> What you have to do: Find the string "Arsonval" in the data, and copy out each line that has it.

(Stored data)
----------

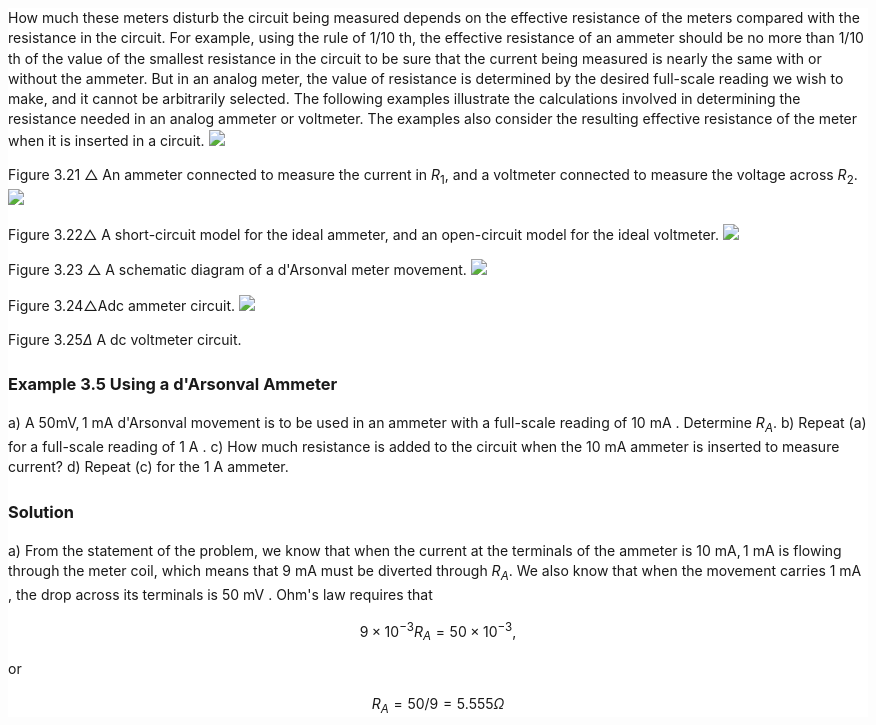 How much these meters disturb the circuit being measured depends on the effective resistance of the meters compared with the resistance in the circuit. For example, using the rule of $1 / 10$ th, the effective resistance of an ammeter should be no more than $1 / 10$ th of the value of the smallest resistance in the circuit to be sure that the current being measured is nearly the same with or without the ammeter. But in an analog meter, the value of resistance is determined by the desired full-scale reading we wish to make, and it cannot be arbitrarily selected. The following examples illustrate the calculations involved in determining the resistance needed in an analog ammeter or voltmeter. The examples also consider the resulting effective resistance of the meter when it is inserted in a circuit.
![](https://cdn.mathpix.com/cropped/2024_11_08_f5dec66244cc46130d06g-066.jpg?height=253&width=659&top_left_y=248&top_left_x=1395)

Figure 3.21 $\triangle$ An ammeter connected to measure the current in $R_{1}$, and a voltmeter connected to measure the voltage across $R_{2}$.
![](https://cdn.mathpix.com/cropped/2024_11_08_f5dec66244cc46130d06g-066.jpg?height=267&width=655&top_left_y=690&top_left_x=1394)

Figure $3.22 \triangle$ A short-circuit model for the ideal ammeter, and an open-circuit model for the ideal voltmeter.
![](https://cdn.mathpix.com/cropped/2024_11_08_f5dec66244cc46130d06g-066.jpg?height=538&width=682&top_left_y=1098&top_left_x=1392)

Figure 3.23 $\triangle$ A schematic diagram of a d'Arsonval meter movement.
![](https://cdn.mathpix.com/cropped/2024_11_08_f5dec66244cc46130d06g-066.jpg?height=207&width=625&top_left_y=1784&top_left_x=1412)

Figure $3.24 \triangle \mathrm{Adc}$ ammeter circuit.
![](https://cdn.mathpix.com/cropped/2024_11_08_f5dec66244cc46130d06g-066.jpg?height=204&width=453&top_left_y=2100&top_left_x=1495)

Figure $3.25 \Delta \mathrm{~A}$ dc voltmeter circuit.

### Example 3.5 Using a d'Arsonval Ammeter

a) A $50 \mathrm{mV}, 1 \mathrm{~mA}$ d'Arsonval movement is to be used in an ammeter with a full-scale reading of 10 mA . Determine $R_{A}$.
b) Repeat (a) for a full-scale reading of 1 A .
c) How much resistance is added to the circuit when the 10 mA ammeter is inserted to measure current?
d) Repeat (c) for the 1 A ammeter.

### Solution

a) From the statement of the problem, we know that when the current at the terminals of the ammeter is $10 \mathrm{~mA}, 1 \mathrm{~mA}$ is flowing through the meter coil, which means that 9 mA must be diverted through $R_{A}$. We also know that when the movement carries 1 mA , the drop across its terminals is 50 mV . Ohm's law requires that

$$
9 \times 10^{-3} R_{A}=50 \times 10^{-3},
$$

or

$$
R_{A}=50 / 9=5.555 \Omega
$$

----------

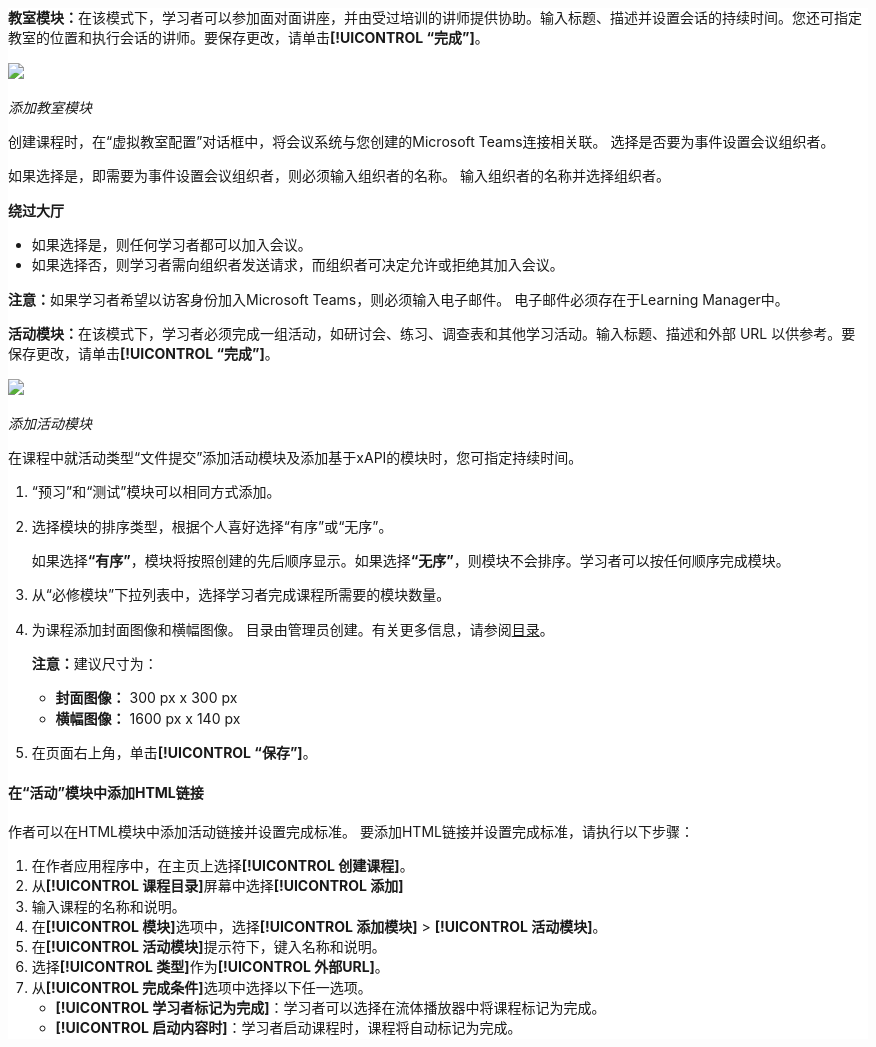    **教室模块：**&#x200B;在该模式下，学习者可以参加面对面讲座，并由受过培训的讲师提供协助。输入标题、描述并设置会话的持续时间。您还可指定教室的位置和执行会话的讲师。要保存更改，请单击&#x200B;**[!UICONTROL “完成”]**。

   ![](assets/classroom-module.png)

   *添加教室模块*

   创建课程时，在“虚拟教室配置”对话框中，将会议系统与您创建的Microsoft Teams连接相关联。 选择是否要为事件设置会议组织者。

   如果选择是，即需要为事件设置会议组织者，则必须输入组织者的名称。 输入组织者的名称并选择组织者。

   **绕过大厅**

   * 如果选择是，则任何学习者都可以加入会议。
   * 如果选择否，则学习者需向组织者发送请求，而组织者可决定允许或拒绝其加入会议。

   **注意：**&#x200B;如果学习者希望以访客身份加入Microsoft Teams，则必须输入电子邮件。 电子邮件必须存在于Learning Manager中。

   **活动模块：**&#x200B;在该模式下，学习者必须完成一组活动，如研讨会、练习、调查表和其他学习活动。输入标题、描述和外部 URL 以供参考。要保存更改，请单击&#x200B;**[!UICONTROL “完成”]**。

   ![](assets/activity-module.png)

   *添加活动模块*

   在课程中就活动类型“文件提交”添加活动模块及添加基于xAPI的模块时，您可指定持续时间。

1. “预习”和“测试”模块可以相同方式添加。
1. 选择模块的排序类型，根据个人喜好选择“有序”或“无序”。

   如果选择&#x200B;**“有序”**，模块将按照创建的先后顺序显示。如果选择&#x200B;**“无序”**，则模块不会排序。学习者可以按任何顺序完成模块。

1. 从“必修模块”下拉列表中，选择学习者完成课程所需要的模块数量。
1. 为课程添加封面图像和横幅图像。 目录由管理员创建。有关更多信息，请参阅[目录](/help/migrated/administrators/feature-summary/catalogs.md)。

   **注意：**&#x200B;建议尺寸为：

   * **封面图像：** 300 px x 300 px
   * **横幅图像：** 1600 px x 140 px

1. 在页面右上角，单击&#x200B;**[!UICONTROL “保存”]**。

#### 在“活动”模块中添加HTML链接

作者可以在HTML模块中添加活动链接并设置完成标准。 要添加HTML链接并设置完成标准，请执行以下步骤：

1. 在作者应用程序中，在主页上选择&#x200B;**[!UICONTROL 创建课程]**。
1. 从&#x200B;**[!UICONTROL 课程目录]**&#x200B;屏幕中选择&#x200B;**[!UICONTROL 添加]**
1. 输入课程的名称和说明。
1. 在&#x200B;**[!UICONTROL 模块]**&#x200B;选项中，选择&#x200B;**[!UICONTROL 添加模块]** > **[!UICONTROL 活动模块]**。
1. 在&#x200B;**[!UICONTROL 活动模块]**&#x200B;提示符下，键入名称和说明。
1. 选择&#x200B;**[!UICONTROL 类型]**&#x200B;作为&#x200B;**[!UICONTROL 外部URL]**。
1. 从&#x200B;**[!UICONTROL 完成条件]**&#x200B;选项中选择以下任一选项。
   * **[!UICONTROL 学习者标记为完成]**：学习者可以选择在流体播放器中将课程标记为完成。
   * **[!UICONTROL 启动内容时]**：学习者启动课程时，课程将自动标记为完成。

----------

> Exercise output:
Figure 3.23 $\triangle$ A schematic diagram of a d'Arsonval meter movement.
### Example 3.5 Using a d'Arsonval Ammeter
a) A $50 \mathrm{mV}, 1 \mathrm{~mA}$ d'Arsonval movement is to be used in an ammeter with a full-scale reading of 10 mA . Determine $R_{A}$.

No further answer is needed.